About this exercise - Pictures stay out. Everything else in the listing below gets written out exactly.

Excerpted records -
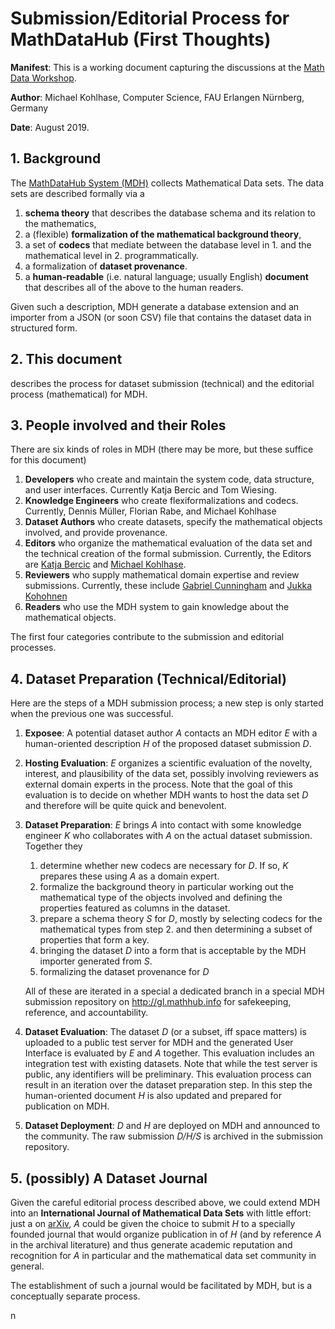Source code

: # Submission/Editorial Process for MathDataHub (First Thoughts)

**Manifest**: This is a working document capturing the discussions at the
[Math Data Workshop](https://opendreamkit.org/2019/08/17/WorkshopOnDataInMathematics/).

**Author**: Michael Kohlhase, Computer Science,  FAU Erlangen Nürnberg, Germany

**Date**: August 2019. 

## 1. Background
The [MathDataHub System (MDH)](htp://mdhalpha.mathhub.info) collects Mathematical Data sets. The data sets are described formally via a

1. **schema theory** that describes the database schema and its relation to the mathematics,
2. a (flexible) **formalization of the mathematical background theory**, 
3. a set of **codecs** that mediate between the database level in 1. and the mathematical level in 2. programmatically.
4. a formalization of **dataset provenance**.
5. a **human-readable** (i.e. natural language; usually English) **document** that describes all of the above to the human readers. 

Given such a description, MDH generate a database extension and an importer from a JSON (or soon CSV) file that contains the dataset data in structured form. 

## 2. This document 
describes the process for dataset submission (technical) and the editorial process (mathematical) for MDH.

## 3. People involved and their Roles

There are six kinds of roles in MDH (there may be more, but these suffice for this document)

1. **Developers** who create and maintain the system code, data structure, and user interfaces. Currently Katja Bercic and Tom Wiesing.
2. **Knowledge Engineers** who create flexiformalizations and codecs. Currently, Dennis Müller, Florian Rabe, and Michael Kohlhase
3. **Dataset Authors** who create datasets, specify the mathematical objects involved, and
    provide provenance.
4. **Editors** who organize the mathematical evaluation of the data set and the technical
    creation of the formal submission. Currently, the Editors are
	[Katja Bercic](http://kwarc.info/people/kbercic/) and
	[Michael Kohlhase](http://kwarc.info/people/mkohlhase/). 
5. **Reviewers** who supply mathematical domain expertise and review
   submissions. Currently, these include
   [Gabriel Cunningham](http://www.gabrielcunningham.com) and
   [Jukka Kohohnen](http://math.aalto.fi/en/people/jukka.kohonen) 
6. **Readers** who use the MDH system to gain knowledge about the mathematical objects. 

The first four categories contribute to the submission and editorial processes. 

## 4. Dataset Preparation (Technical/Editorial)

Here are the steps of a MDH submission process; a new step is only started when the
previous one was successful.  

1. **Exposee**:  A potential dataset author *A* contacts an MDH editor *E*  with a
   human-oriented description *H*  of the proposed dataset submission *D*.
2. **Hosting Evaluation**:  *E* organizes a scientific evaluation of the novelty, interest, and plausibility of the
   data set, possibly involving reviewers as external domain experts in the process. Note that the goal
   of this evaluation is to decide on whether MDH wants to host the data set *D* and
   therefore will be quite quick and benevolent.
3. **Dataset Preparation**: *E* brings *A* into contact with some knowledge engineer *K*
who collaborates with *A* on the actual dataset submission. Together they 
   1. determine whether new codecs are necessary for *D*. If so, *K* prepares these using
   *A* as a domain expert.
   2. formalize the background theory in particular working out the mathematical type of
      the objects involved and defining the properties featured as columns in the
      dataset. 
   3. prepare a schema theory *S* for *D*, mostly by selecting codecs for the mathematical
      types from step 2. and then determining a subset of properties that form a key.
   4. bringing the dataset *D* into a form that is acceptable by the MDH importer
      generated from *S*.
   5. formalizing the dataset provenance for *D*

    All of these are iterated in a special a dedicated branch in a special MDH submission
	repository on http://gl.mathhub.info for safekeeping, reference, and accountability. 
4. **Dataset Evaluation**: The dataset *D* (or a subset, iff space matters) is uploaded to
   a public test server for MDH and the generated User Interface is evaluated by *E* and
   *A* together. This evaluation includes an integration test with existing datasets. Note
   that while the test server is public, any identifiers will be preliminary. 
   This evaluation process can result in an iteration over the dataset preparation step. In
   this step the human-oriented document *H* is also updated and prepared for publication
   on MDH.
5. **Dataset Deployment**: *D* and *H* are deployed on MDH and announced to the
   community. The raw submission *D/H/S*  is archived in the submission repository. 

## 5. (possibly) A Dataset Journal

Given the careful editorial process described above, we could extend MDH into an
**International Journal of Mathematical Data Sets** with little effort: just a on
[arXiv](http://arxiv.org), *A* could be given the choice to submit *H* to a specially
founded journal that would organize publication in  of *H* (and by reference *A* in the
archival literature) and thus generate academic reputation and recognition for *A* in
particular and the mathematical data set community in general.

The establishment of such a journal would be facilitated by MDH, but is a conceptually
separate process. 

n<!--  LocalWords:  formalization Bercic flexiformalizations formalizing
 -->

Task output -
Source code

: # Submission/Editorial Process for MathDataHub (First Thoughts)

**Manifest**: This is a working document capturing the discussions at the
[Math Data Workshop](https://opendreamkit.org/2019/08/17/WorkshopOnDataInMathematics/).

**Author**: Michael Kohlhase, Computer Science,  FAU Erlangen Nürnberg, Germany

**Date**: August 2019. 

## 1. Background
The [MathDataHub System (MDH)](htp://mdhalpha.mathhub.info) collects Mathematical Data sets. The data sets are described formally via a

1. **schema theory** that describes the database schema and its relation to the mathematics,
2. a (flexible) **formalization of the mathematical background theory**, 
3. a set of **codecs** that mediate between the database level in 1. and the mathematical level in 2. programmatically.
4. a formalization of **dataset provenance**.
5. a **human-readable** (i.e. natural language; usually English) **document** that describes all of the above to the human readers. 

Given such a description, MDH generate a database extension and an importer from a JSON (or soon CSV) file that contains the dataset data in structured form. 

## 2. This document 
describes the process for dataset submission (technical) and the editorial process (mathematical) for MDH.

## 3. People involved and their Roles

There are six kinds of roles in MDH (there may be more, but these suffice for this document)

1. **Developers** who create and maintain the system code, data structure, and user interfaces. Currently Katja Bercic and Tom Wiesing.
2. **Knowledge Engineers** who create flexiformalizations and codecs. Currently, Dennis Müller, Florian Rabe, and Michael Kohlhase
3. **Dataset Authors** who create datasets, specify the mathematical objects involved, and
    provide provenance.
4. **Editors** who organize the mathematical evaluation of the data set and the technical
    creation of the formal submission. Currently, the Editors are
	[Katja Bercic](http://kwarc.info/people/kbercic/) and
	[Michael Kohlhase](http://kwarc.info/people/mkohlhase/). 
5. **Reviewers** who supply mathematical domain expertise and review
   submissions. Currently, these include
   [Gabriel Cunningham](http://www.gabrielcunningham.com) and
   [Jukka Kohohnen](http://math.aalto.fi/en/people/jukka.kohonen) 
6. **Readers** who use the MDH system to gain knowledge about the mathematical objects. 

The first four categories contribute to the submission and editorial processes. 

## 4. Dataset Preparation (Technical/Editorial)

Here are the steps of a MDH submission process; a new step is only started when the
previous one was successful.  

1. **Exposee**:  A potential dataset author *A* contacts an MDH editor *E*  with a
   human-oriented description *H*  of the proposed dataset submission *D*.
2. **Hosting Evaluation**:  *E* organizes a scientific evaluation of the novelty, interest, and plausibility of the
   data set, possibly involving reviewers as external domain experts in the process. Note that the goal
   of this evaluation is to decide on whether MDH wants to host the data set *D* and
   therefore will be quite quick and benevolent.
3. **Dataset Preparation**: *E* brings *A* into contact with some knowledge engineer *K*
who collaborates with *A* on the actual dataset submission. Together they 
   1. determine whether new codecs are necessary for *D*. If so, *K* prepares these using
   *A* as a domain expert.
   2. formalize the background theory in particular working out the mathematical type of
      the objects involved and defining the properties featured as columns in the
      dataset. 
   3. prepare a schema theory *S* for *D*, mostly by selecting codecs for the mathematical
      types from step 2. and then determining a subset of properties that form a key.
   4. bringing the dataset *D* into a form that is acceptable by the MDH importer
      generated from *S*.
   5. formalizing the dataset provenance for *D*

    All of these are iterated in a special a dedicated branch in a special MDH submission
	repository on http://gl.mathhub.info for safekeeping, reference, and accountability. 
4. **Dataset Evaluation**: The dataset *D* (or a subset, iff space matters) is uploaded to
   a public test server for MDH and the generated User Interface is evaluated by *E* and
   *A* together. This evaluation includes an integration test with existing datasets. Note
   that while the test server is public, any identifiers will be preliminary. 
   This evaluation process can result in an iteration over the dataset preparation step. In
   this step the human-oriented document *H* is also updated and prepared for publication
   on MDH.
5. **Dataset Deployment**: *D* and *H* are deployed on MDH and announced to the
   community. The raw submission *D/H/S*  is archived in the submission repository. 

## 5. (possibly) A Dataset Journal

Given the careful editorial process described above, we could extend MDH into an
**International Journal of Mathematical Data Sets** with little effort: just a on
[arXiv](http://arxiv.org), *A* could be given the choice to submit *H* to a specially
founded journal that would organize publication in  of *H* (and by reference *A* in the
archival literature) and thus generate academic reputation and recognition for *A* in
particular and the mathematical data set community in general.

The establishment of such a journal would be facilitated by MDH, but is a conceptually
separate process. 

n<!--  LocalWords:  formalization Bercic flexiformalizations formalizing
 -->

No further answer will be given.